Work request
Below, locate the line that contains "## How to Use This Framework". Repeat exactly from that line to the line that contains "durante o jogo;", inclusive, leaving out the pictures.

Records for this task

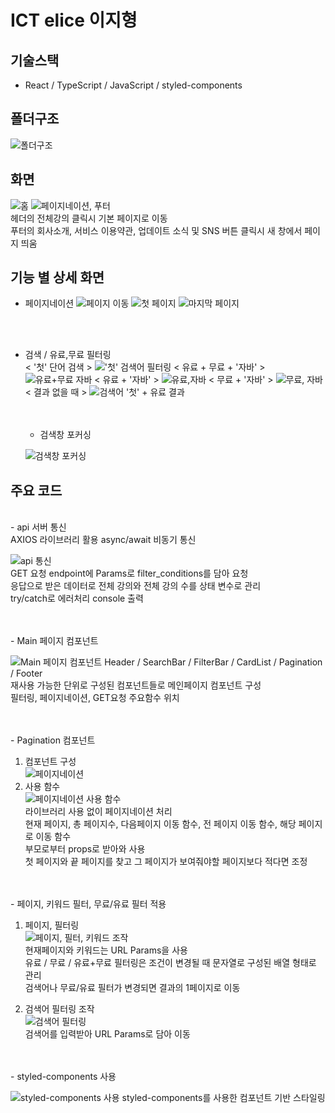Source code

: # ICT elice 이지형

## 기술스택

- React / TypeScript / JavaScript / styled-components

## 폴더구조

![폴더구조](https://github.com/j-h-711/ICT_elice/assets/106228604/b8a1111a-6df0-4645-9718-3fde3908de56)

## 화면

![홈](https://github.com/j-h-711/ICT_elice/assets/106228604/9fb83af4-dd43-48dc-a4a9-f053f455862a)
![페이지네이션, 푸터](https://github.com/j-h-711/ICT_elice/assets/106228604/19a58be8-bfea-4c43-b33c-8c4b6caf46d3)
<br/>
헤더의 전체강의 클릭시 기본 페이지로 이동
<br/>
푸터의 회사소개, 서비스 이용약관, 업데이트 소식 및 SNS 버튼 클릭시 새 창에서 페이지 띄움
<br/>

## 기능 별 상세 화면

- 페이지네이션
  ![페이지 이동](https://github.com/j-h-711/ICT_elice/assets/106228604/c5c74a6a-9d82-4421-91d2-a30b2fd2cd68)
  ![첫 페이지](https://github.com/j-h-711/ICT_elice/assets/106228604/c34eaaed-3501-4195-8672-b1aaf2d23150)
  ![마지막 페이지](https://github.com/j-h-711/ICT_elice/assets/106228604/41e322fe-ff6c-4669-8f8a-6c21f5049fa4)

  <br/>
  <br/>

- 검색 / 유료,무료 필터링
  <br/>
  < '첫' 단어 검색 >
  !['첫' 검색어 필터링](https://github.com/j-h-711/ICT_elice/assets/106228604/27525f27-1eac-435c-af3a-ba0d4dc3aa8b)
  < 유료 + 무료 + '자바' >
  ![유료+무료 자바](https://github.com/j-h-711/ICT_elice/assets/106228604/f02dd290-85e0-4f99-8697-a6093dd1aa3b)
  < 유료 + '자바' >
  ![유료,자바](https://github.com/j-h-711/ICT_elice/assets/106228604/c9e4a73e-daac-4bd6-af04-01518c729e93)
  < 무료 + '자바' >
  ![무료, 자바](https://github.com/j-h-711/ICT_elice/assets/106228604/99fb65c6-b853-45c1-b59f-31d339b652f6)
  < 결과 없을 때 >
  ![검색어 '첫' + 유료 결과](https://github.com/j-h-711/ICT_elice/assets/106228604/0f482bc1-7164-44ea-ad83-c076ede652ca)

  <br/>
  <br/>

  - 검색창 포커싱

  ![검색창 포커싱](https://github.com/j-h-711/ICT_elice/assets/106228604/b0193efa-8554-4169-bd83-0cd2f9f0f5fc)

## 주요 코드

<br/>
- api 서버 통신
<br/>
  AXIOS 라이브러리 활용 async/await 비동기 통신
  
  ![api 통신](https://github.com/j-h-711/ICT_elice/assets/106228604/09412a61-b830-4ed0-b21e-85b3015b5717) <br/>
  GET 요청 endpoint에 Params로 filter_conditions를 담아 요청<br/>
  응답으로 받은 데이터로 전체 강의와 전체 강의 수를 상태 변수로 관리<br/>
  try/catch로 에러처리 console 출력
  <br/>

<br/>
<br/>
- Main 페이지 컴포넌트
<br/>

![Main 페이지 컴포넌트](https://github.com/j-h-711/ICT_elice/assets/106228604/f32ca5f7-bcef-4c73-aa07-65426506f41a)
Header / SearchBar / FilterBar / CardList / Pagination / Footer<br/>
재사용 가능한 단위로 구성된 컴포넌트들로 메인페이지 컴포넌트 구성<br/>
필터링, 페이지네이션, GET요청 주요함수 위치

<br/>
<br/>
- Pagination 컴포넌트
<br/>

1. 컴포넌트 구성
   <br/>
   ![페이지네이션](https://github.com/j-h-711/ICT_elice/assets/106228604/01c51687-4ba0-4848-92cb-3b143f1b3b09) <br/>
2. 사용 함수
   <br/>
   ![페이지네이션 사용 함수](https://github.com/j-h-711/ICT_elice/assets/106228604/adb8d029-7072-4cf6-8411-b8d7b6192da7) <br/>
   라이브러리 사용 없이 페이지네이션 처리<br/>
   현재 페이지, 총 페이지수, 다음페이지 이동 함수, 전 페이지 이동 함수, 해당 페이지로 이동 함수<br/>
   부모로부터 props로 받아와 사용<br/>
   첫 페이지와 끝 페이지를 찾고 그 페이지가 보여줘야할 페이지보다 적다면 조정<br/>

<br/>
<br/>
- 페이지, 키워드 필터, 무료/유료 필터 적용
<br/>

1. 페이지, 필터링
   <br/>
   ![페이지, 필터, 키워드 조작](https://github.com/j-h-711/ICT_elice/assets/106228604/89cd0d4f-1f69-45dc-84ec-91b546ac59b9)
   <br/>
   현재페이지와 키워드는 URL Params을 사용<br/>
   유료 / 무료 / 유료+무료 필터링은 조건이 변경될 때 문자열로 구성된 배열 형태로 관리<br/>
   검색어나 무료/유료 필터가 변경되면 결과의 1페이지로 이동

2. 검색어 필터링 조작
   <br/>
   ![검색어 필터링](https://github.com/j-h-711/ICT_elice/assets/106228604/3e640f42-ce8b-4e62-8824-4b1ba502ce7b)
   <br/>
   검색어를 입력받아 URL Params로 담아 이동

<br/>
<br/>
- styled-components 사용
<br/>

![styled-components 사용](https://github.com/j-h-711/ICT_elice/assets/106228604/0154bfca-864a-4425-b68a-ade50357119e)
styled-components를 사용한 컴포넌트 기반 스타일링
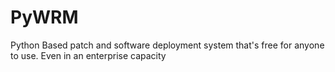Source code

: 
# PyWRM

Python Based patch and software deployment system that's free for anyone to use. Even in an enterprise capacity

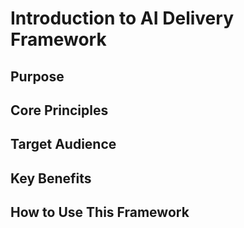 # Introduction to AI Delivery Framework

## Purpose

## Core Principles

## Target Audience

## Key Benefits

## How to Use This Framework 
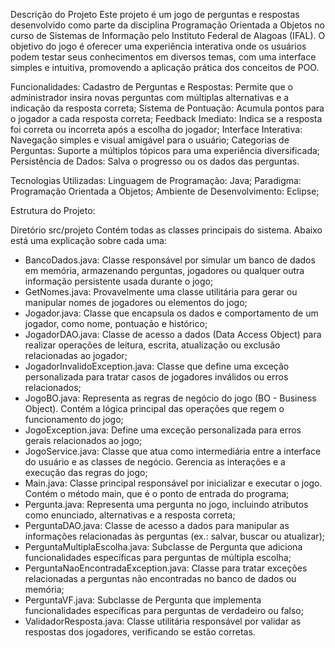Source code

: Descrição do Projeto
Este projeto é um jogo de perguntas e respostas desenvolvido como parte da disciplina Programação Orientada a Objetos no curso de Sistemas de Informação pelo Instituto Federal de Alagoas (IFAL). O objetivo do jogo é oferecer uma experiência interativa onde os usuários podem testar seus conhecimentos em diversos temas, com uma interface simples e intuitiva, promovendo a aplicação prática dos conceitos de POO.

Funcionalidades:
Cadastro de Perguntas e Respostas: Permite que o administrador insira novas perguntas com múltiplas alternativas e a indicação da resposta correta;
Sistema de Pontuação: Acumula pontos para o jogador a cada resposta correta;
Feedback Imediato: Indica se a resposta foi correta ou incorreta após a escolha do jogador;
Interface Interativa: Navegação simples e visual amigável para o usuário;
Categorias de Perguntas: Suporte a múltiplos tópicos para uma experiência diversificada;
Persistência de Dados: Salva o progresso ou os dados das perguntas.

Tecnologias Utilizadas:
Linguagem de Programação: Java;
Paradigma: Programação Orientada a Objetos;
Ambiente de Desenvolvimento: Eclipse;

Estrutura do Projeto:

Diretório src/projeto
Contém todas as classes principais do sistema. Abaixo está uma explicação sobre cada uma:

* BancoDados.java: Classe responsável por simular um banco de dados em memória, armazenando perguntas, jogadores ou qualquer outra informação persistente usada durante o jogo;
* GetNomes.java: Provavelmente uma classe utilitária para gerar ou manipular nomes de jogadores ou elementos do jogo;
* Jogador.java: Classe que encapsula os dados e comportamento de um jogador, como nome, pontuação e histórico;
* JogadorDAO.java: Classe de acesso a dados (Data Access Object) para realizar operações de leitura, escrita, atualização ou exclusão relacionadas ao jogador;
* JogadorInvalidoException.java: Classe que define uma exceção personalizada para tratar casos de jogadores inválidos ou erros relacionados;
* JogoBO.java: Representa as regras de negócio do jogo (BO - Business Object). Contém a lógica principal das operações que regem o funcionamento do jogo;
* JogoException.java: Define uma exceção personalizada para erros gerais relacionados ao jogo;
* JogoService.java: Classe que atua como intermediária entre a interface do usuário e as classes de negócio. Gerencia as interações e a execução das regras do jogo;
* Main.java: Classe principal responsável por inicializar e executar o jogo. Contém o método main, que é o ponto de entrada do programa;
* Pergunta.java: Representa uma pergunta no jogo, incluindo atributos como enunciado, alternativas e a resposta correta;
* PerguntaDAO.java: Classe de acesso a dados para manipular as informações relacionadas às perguntas (ex.: salvar, buscar ou atualizar);
* PerguntaMultiplaEscolha.java: Subclasse de Pergunta que adiciona funcionalidades específicas para perguntas de múltipla escolha;
* PerguntaNaoEncontradaException.java: Classe para tratar exceções relacionadas a perguntas não encontradas no banco de dados ou memória;
* PerguntaVF.java: Subclasse de Pergunta que implementa funcionalidades específicas para perguntas de verdadeiro ou falso;
* ValidadorResposta.java: Classe utilitária responsável por validar as respostas dos jogadores, verificando se estão corretas.

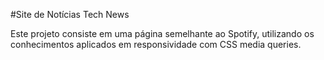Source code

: #Site de Notícias Tech News

Este projeto consiste em uma página semelhante ao Spotify, utilizando os conhecimentos aplicados em responsividade com CSS media queries.

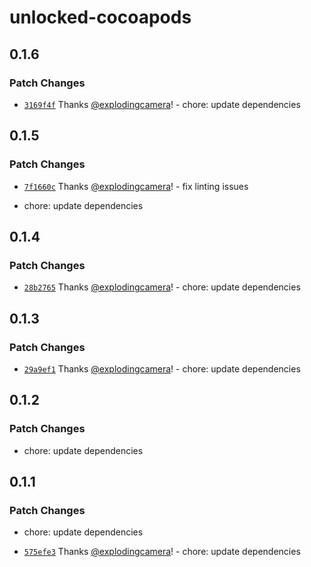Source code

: # unlocked-cocoapods

## 0.1.6

### Patch Changes

- [`3169f4f`](https://github.com/explodingcamera/esm/commit/3169f4f5924f4e870bf25910ab2e9c79fd718057) Thanks [@explodingcamera](https://github.com/explodingcamera)! - chore: update dependencies

## 0.1.5

### Patch Changes

- [`7f1660c`](https://github.com/explodingcamera/esm/commit/7f1660c88677547d9eafb8ab30ff9032a75b42be) Thanks [@explodingcamera](https://github.com/explodingcamera)! - fix linting issues

- chore: update dependencies

## 0.1.4

### Patch Changes

- [`28b2765`](https://github.com/explodingcamera/esm/commit/28b276523ad007ab9ae0402a7d5d5b7360f1d7ed) Thanks [@explodingcamera](https://github.com/explodingcamera)! - chore: update dependencies

## 0.1.3

### Patch Changes

- [`29a9ef1`](https://github.com/explodingcamera/esm/commit/29a9ef118db1f1184f4f599b2806e25b1c41187b) Thanks [@explodingcamera](https://github.com/explodingcamera)! - chore: update dependencies

## 0.1.2

### Patch Changes

- chore: update dependencies

## 0.1.1

### Patch Changes

- chore: update dependencies

- [`575efe3`](https://github.com/explodingcamera/esm/commit/575efe385756abd44408d83535c27c99ff7efea2) Thanks [@explodingcamera](https://github.com/explodingcamera)! - chore: update dependencies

Response to this task
## How to Use This Framework 
Source code

: Descrição do Projeto
Este projeto é um jogo de perguntas e respostas desenvolvido como parte da disciplina Programação Orientada a Objetos no curso de Sistemas de Informação pelo Instituto Federal de Alagoas (IFAL). O objetivo do jogo é oferecer uma experiência interativa onde os usuários podem testar seus conhecimentos em diversos temas, com uma interface simples e intuitiva, promovendo a aplicação prática dos conceitos de POO.

Funcionalidades:
Cadastro de Perguntas e Respostas: Permite que o administrador insira novas perguntas com múltiplas alternativas e a indicação da resposta correta;
Sistema de Pontuação: Acumula pontos para o jogador a cada resposta correta;
Feedback Imediato: Indica se a resposta foi correta ou incorreta após a escolha do jogador;
Interface Interativa: Navegação simples e visual amigável para o usuário;
Categorias de Perguntas: Suporte a múltiplos tópicos para uma experiência diversificada;
Persistência de Dados: Salva o progresso ou os dados das perguntas.

Tecnologias Utilizadas:
Linguagem de Programação: Java;
Paradigma: Programação Orientada a Objetos;
Ambiente de Desenvolvimento: Eclipse;

Estrutura do Projeto:

Diretório src/projeto
Contém todas as classes principais do sistema. Abaixo está uma explicação sobre cada uma:

* BancoDados.java: Classe responsável por simular um banco de dados em memória, armazenando perguntas, jogadores ou qualquer outra informação persistente usada durante o jogo;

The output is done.